Quebec to introduce vaccine passport app on September 1

Vaccine passports will grant access to certain public events and spaces, but not retail stores

On September 1st, Quebec will introduce vaccination passports for accessing certain public events and spaces. The passport will be as a smartphone app, although the province plans to offer a paper version for people without a smartphone.

As reported by CTV News, Quebec’s health minister, Christian Dubé, announced the plan on August 10th. Dubé said that the vaccine passport would be used to give vaccinated people access to public events, training facilities, bars and restaurants, but wouldn’t be required for retail stores.

“Our objective is that the vaccination passport will allow those people who are adequately vaccinated, to have access – and I want you to listen to these words — to have access to public events where there’s a lot of people and those activities that we call high contact rate, high socialization rates so for those activities and services that are non-essential — please listen to this — to be protected,” said Dubé.

Quebec’s health minister also stressed that the app wouldn’t gather any data, calling it “only a reading application.”

Further, Dubé explained the goal behind the passport, saying it was to help prevent returning to a generalized lock down and overcrowding of hospitals.

Dubé said the app was in testing and that roughly 4.7 million Quebecers had already received their QR code. More details about when and where businesses and citizens can get the app will be announced the week of August 23.
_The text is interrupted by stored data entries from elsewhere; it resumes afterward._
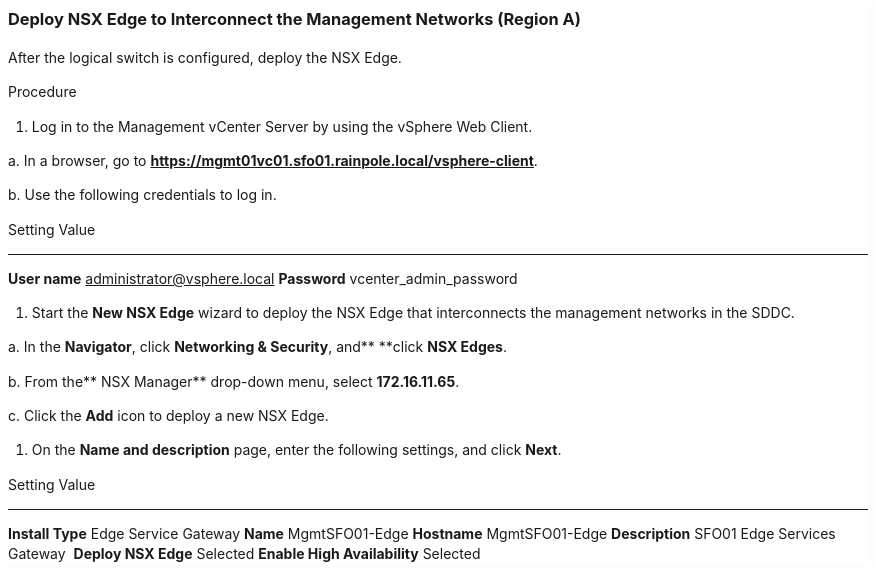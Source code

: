 ### Deploy NSX Edge to Interconnect the Management Networks (Region A)

After the logical switch is configured, deploy the NSX Edge.

Procedure

1.  Log in to the Management vCenter Server by using the vSphere
    Web Client.



a.  In a browser, go
    to **https://mgmt01vc01.sfo01.rainpole.local/vsphere-client**.

b.  Use the following credentials to log in.

  Setting         Value
  --------------- -----------------------------
  **User name**   administrator@vsphere.local
  **Password**    vcenter\_admin\_password

1.  Start the **New NSX Edge** wizard to deploy the NSX Edge that
    interconnects the management networks in the SDDC.



a.  In the **Navigator**, click **Networking & Security**,
    and** **click **NSX Edges**.

b.  From the** NSX Manager** drop-down menu, select **172.16.11.65**.

c.  Click the **Add** icon to deploy a new NSX Edge.



1.  On the **Name and description** page, enter the following settings,
    and click **Next**.

  Setting                        Value
  ------------------------------ ------------------------------
  **Install Type**               Edge Service Gateway
  **Name**                       MgmtSFO01-Edge
  **Hostname**                   MgmtSFO01-Edge
  **Description**                SFO01 Edge Services Gateway 
  **Deploy NSX Edge**            Selected
  **Enable High Availability**   Selected
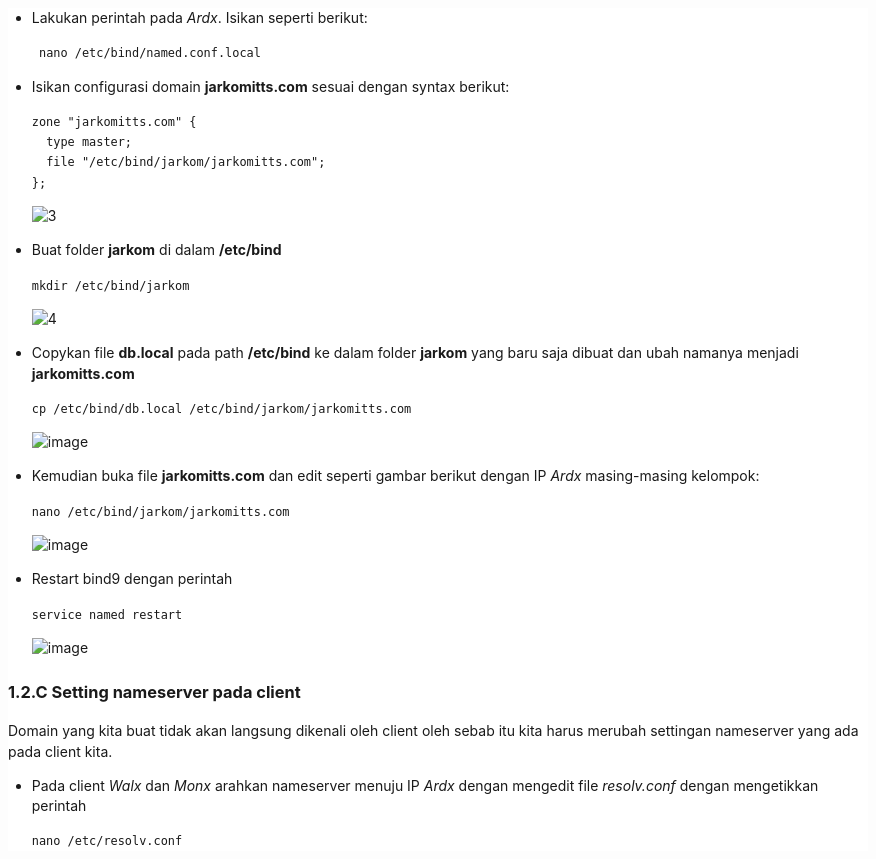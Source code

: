 - Lakukan perintah pada *Ardx*. Isikan seperti berikut:

  ```
   nano /etc/bind/named.conf.local
  ```

- Isikan configurasi domain **jarkomitts.com** sesuai dengan syntax berikut:

  ```
  zone "jarkomitts.com" {
  	type master;
  	file "/etc/bind/jarkom/jarkomitts.com";
  };
  ```

  <img src="https://i.ibb.co/2FZ8Brd/3.png" alt="3" border="0">

- Buat folder **jarkom** di dalam **/etc/bind**

  ```
  mkdir /etc/bind/jarkom
  ```
  <img src="https://i.ibb.co/xX0mxJs/4.png" alt="4" border="0">

- Copykan file **db.local** pada path **/etc/bind** ke dalam folder **jarkom** yang baru saja dibuat dan ubah namanya menjadi **jarkomitts.com**

  ```shell
  cp /etc/bind/db.local /etc/bind/jarkom/jarkomitts.com
  ```

  <img src="https://i.ibb.co/C1p1Ybj/image.png" alt="image" border="0">

- Kemudian buka file **jarkomitts.com** dan edit seperti gambar berikut dengan IP *Ardx* masing-masing kelompok:

  ```shell
  nano /etc/bind/jarkom/jarkomitts.com
  ```
  <img src="https://i.ibb.co/W5KVd7g/image.png" alt="image" border="0">

- Restart bind9 dengan perintah 

  ```shell
  service named restart
  ```
  <img src="https://i.ibb.co/sH9fQZG/image.png" alt="image" border="0">

### 1.2.C Setting nameserver pada client

Domain yang kita buat tidak akan langsung dikenali oleh client oleh sebab itu kita harus merubah settingan nameserver yang ada pada client kita.

- Pada client *Walx* dan *Monx* arahkan nameserver menuju IP *Ardx* dengan mengedit file _resolv.conf_ dengan mengetikkan perintah 

	```shell
	nano /etc/resolv.conf
	```
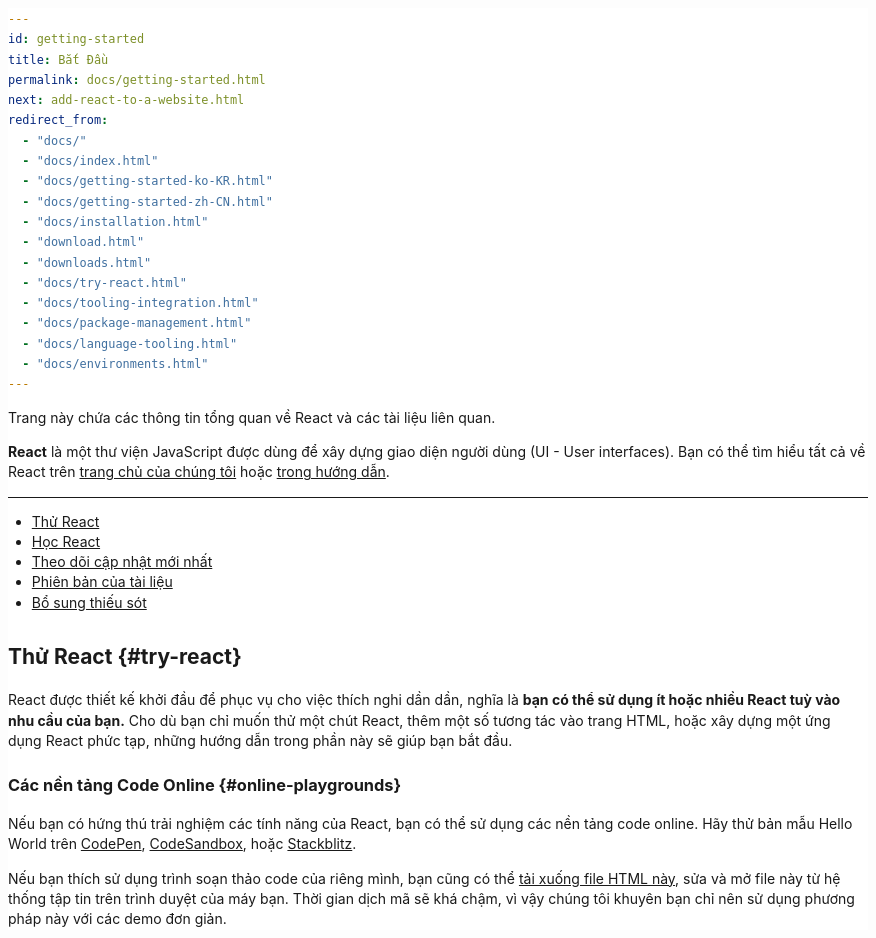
 ```yaml
---
id: getting-started
title: Bắt Đầu
permalink: docs/getting-started.html
next: add-react-to-a-website.html
redirect_from:
  - "docs/"
  - "docs/index.html"
  - "docs/getting-started-ko-KR.html"
  - "docs/getting-started-zh-CN.html"
  - "docs/installation.html"
  - "download.html"
  - "downloads.html"
  - "docs/try-react.html"
  - "docs/tooling-integration.html"
  - "docs/package-management.html"
  - "docs/language-tooling.html"
  - "docs/environments.html"
---
```


Trang này chứa các thông tin tổng quan về React và các tài liệu liên quan.

**React** là một thư viện JavaScript được dùng để xây dựng giao diện người dùng (UI - User interfaces). Bạn có thể tìm hiểu tất cả về React trên [trang chủ của chúng tôi](/) hoặc [trong hướng dẫn](/tutorial/tutorial.html).

---

- [Thử React](#try-react)
- [Học React](#learn-react)
- [Theo dõi cập nhật mới nhất](#staying-informed)
- [Phiên bản của tài liệu](#versioned-documentation)
- [Bổ sung thiếu sót](#something-missing)

## Thử React {#try-react}
React được thiết kế khởi đầu để phục vụ cho việc thích nghi dần dần, nghĩa là **bạn có thể sử dụng ít hoặc nhiều React tuỳ vào nhu cầu của bạn.** Cho dù bạn chỉ muốn thử một chút React, thêm một số tương tác vào trang HTML, hoặc xây dựng một ứng dụng React phức tạp, những hướng dẫn trong phần này sẽ giúp bạn bắt đầu.

### Các nền tảng Code Online {#online-playgrounds}

Nếu bạn có hứng thú trải nghiệm các tính năng của React, bạn có thể sử dụng các nền tảng code online. Hãy thử bản mẫu Hello World trên [CodePen](codepen://hello-world), [CodeSandbox](https://codesandbox.io/s/new), hoặc [Stackblitz](https://stackblitz.com/fork/react).

Nếu bạn thích sử dụng trình soạn thảo code của riêng mình, bạn cũng có thể [tải xuống file HTML này](https://raw.githubusercontent.com/reactjs/reactjs.org/master/static/html/single-file-example.html), sửa và mở file này từ hệ thống tập tin trên trình duyệt của máy bạn. Thời gian dịch mã sẽ khá chậm, vì vậy chúng tôi khuyên bạn chỉ nên sử dụng phương pháp này với các demo đơn giản.
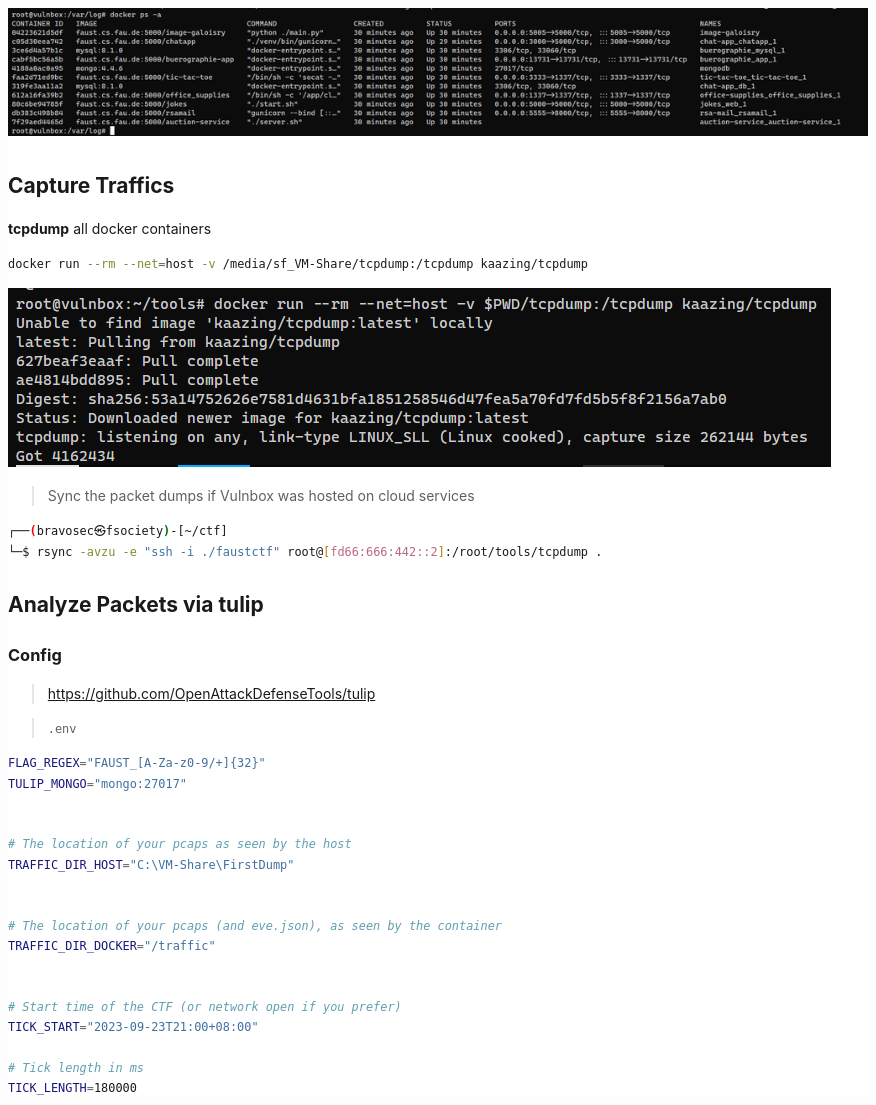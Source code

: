 ![](/assets/obsidian/2cf6ca1f5678601720eb28d7152a47e6.png)


## Capture Traffics

**tcpdump** all docker containers

```bash
docker run --rm --net=host -v /media/sf_VM-Share/tcpdump:/tcpdump kaazing/tcpdump
```

![](/assets/obsidian/581d4411525a979feb5648788459cd4b.png)

> Sync the packet dumps if Vulnbox was hosted on cloud services

```bash
┌──(bravosec㉿fsociety)-[~/ctf]
└─$ rsync -avzu -e "ssh -i ./faustctf" root@[fd66:666:442::2]:/root/tools/tcpdump .
```


## Analyze Packets via tulip


### Config

> https://github.com/OpenAttackDefenseTools/tulip

> `.env`

```bash
FLAG_REGEX="FAUST_[A-Za-z0-9/+]{32}"
TULIP_MONGO="mongo:27017"


# The location of your pcaps as seen by the host
TRAFFIC_DIR_HOST="C:\VM-Share\FirstDump"


# The location of your pcaps (and eve.json), as seen by the container
TRAFFIC_DIR_DOCKER="/traffic"


# Start time of the CTF (or network open if you prefer)
TICK_START="2023-09-23T21:00+08:00"

# Tick length in ms
TICK_LENGTH=180000
```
The announcement comes as Canada enters a fourth wave of the pandemic, fuelled largely by unvaccinated people. According to CBC News, roughly 90 percent of all COVID-19 cases reported in Canada since the start of the vaccination program in mid-December have been among unvaccinated individuals.

Only 0.5 percent of cases were reported among fully vaccinated people. And even when fully vaccinated people get COVID, cases were 70 percent less likely to be hospitalized and 51 percent less likely to die.